What this task involves
Every entry in the data below needs to be repeated exactly.

Material supplied
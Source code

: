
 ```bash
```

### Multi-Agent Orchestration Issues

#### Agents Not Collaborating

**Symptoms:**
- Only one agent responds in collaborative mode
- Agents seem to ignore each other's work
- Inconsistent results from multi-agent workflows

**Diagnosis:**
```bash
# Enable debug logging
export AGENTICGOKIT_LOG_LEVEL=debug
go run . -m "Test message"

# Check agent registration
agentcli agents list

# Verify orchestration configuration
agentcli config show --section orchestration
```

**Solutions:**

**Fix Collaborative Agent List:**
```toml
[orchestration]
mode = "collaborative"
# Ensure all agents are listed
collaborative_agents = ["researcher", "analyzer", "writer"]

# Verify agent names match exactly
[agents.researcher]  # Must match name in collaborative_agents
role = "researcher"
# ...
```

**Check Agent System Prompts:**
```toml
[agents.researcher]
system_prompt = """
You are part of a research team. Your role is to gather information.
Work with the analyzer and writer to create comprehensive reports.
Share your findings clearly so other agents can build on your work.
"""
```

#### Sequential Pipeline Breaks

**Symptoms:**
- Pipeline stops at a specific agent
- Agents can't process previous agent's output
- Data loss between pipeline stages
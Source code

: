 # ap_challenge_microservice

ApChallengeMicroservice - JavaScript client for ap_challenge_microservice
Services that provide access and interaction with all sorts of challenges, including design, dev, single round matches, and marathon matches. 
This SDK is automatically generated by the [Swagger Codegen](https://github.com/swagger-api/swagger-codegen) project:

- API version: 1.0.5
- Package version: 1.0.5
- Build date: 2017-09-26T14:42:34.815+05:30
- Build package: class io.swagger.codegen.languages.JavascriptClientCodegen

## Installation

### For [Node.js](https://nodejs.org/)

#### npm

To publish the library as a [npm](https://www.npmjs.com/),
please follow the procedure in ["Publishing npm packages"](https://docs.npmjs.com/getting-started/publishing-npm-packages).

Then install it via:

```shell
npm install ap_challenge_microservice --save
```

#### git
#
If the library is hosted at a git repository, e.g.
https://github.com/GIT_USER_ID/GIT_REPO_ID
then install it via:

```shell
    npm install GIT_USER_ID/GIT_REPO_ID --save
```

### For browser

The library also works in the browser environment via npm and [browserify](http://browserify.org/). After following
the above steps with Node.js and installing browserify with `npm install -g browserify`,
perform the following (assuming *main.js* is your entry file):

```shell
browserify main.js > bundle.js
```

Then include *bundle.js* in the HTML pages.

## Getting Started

Task response
Source code

:
 ```bash
```

### Multi-Agent Orchestration Issues

#### Agents Not Collaborating

**Symptoms:**
- Only one agent responds in collaborative mode
- Agents seem to ignore each other's work
- Inconsistent results from multi-agent workflows

**Diagnosis:**
```bash
# Enable debug logging
export AGENTICGOKIT_LOG_LEVEL=debug
go run . -m "Test message"

# Check agent registration
agentcli agents list

# Verify orchestration configuration
agentcli config show --section orchestration
```

**Solutions:**

**Fix Collaborative Agent List:**
```toml
[orchestration]
mode = "collaborative"
# Ensure all agents are listed
collaborative_agents = ["researcher", "analyzer", "writer"]

# Verify agent names match exactly
[agents.researcher]  # Must match name in collaborative_agents
role = "researcher"
# ...
```

**Check Agent System Prompts:**
```toml
[agents.researcher]
system_prompt = """
You are part of a research team. Your role is to gather information.
Work with the analyzer and writer to create comprehensive reports.
Share your findings clearly so other agents can build on your work.
"""
```

#### Sequential Pipeline Breaks

**Symptoms:**
- Pipeline stops at a specific agent
- Agents can't process previous agent's output
- Data loss between pipeline stages
Source code

: # ap_challenge_microservice

ApChallengeMicroservice - JavaScript client for ap_challenge_microservice
Services that provide access and interaction with all sorts of challenges, including design, dev, single round matches, and marathon matches. 
This SDK is automatically generated by the [Swagger Codegen](https://github.com/swagger-api/swagger-codegen) project:

- API version: 1.0.5
- Package version: 1.0.5
- Build date: 2017-09-26T14:42:34.815+05:30
- Build package: class io.swagger.codegen.languages.JavascriptClientCodegen

## Installation

### For [Node.js](https://nodejs.org/)

#### npm

To publish the library as a [npm](https://www.npmjs.com/),
please follow the procedure in ["Publishing npm packages"](https://docs.npmjs.com/getting-started/publishing-npm-packages).

Then install it via:

```shell
npm install ap_challenge_microservice --save
```

#### git
#
If the library is hosted at a git repository, e.g.
https://github.com/GIT_USER_ID/GIT_REPO_ID
then install it via:

```shell
    npm install GIT_USER_ID/GIT_REPO_ID --save
```

### For browser

The library also works in the browser environment via npm and [browserify](http://browserify.org/). After following
the above steps with Node.js and installing browserify with `npm install -g browserify`,
perform the following (assuming *main.js* is your entry file):

```shell
browserify main.js > bundle.js
```

Then include *bundle.js* in the HTML pages.

## Getting Started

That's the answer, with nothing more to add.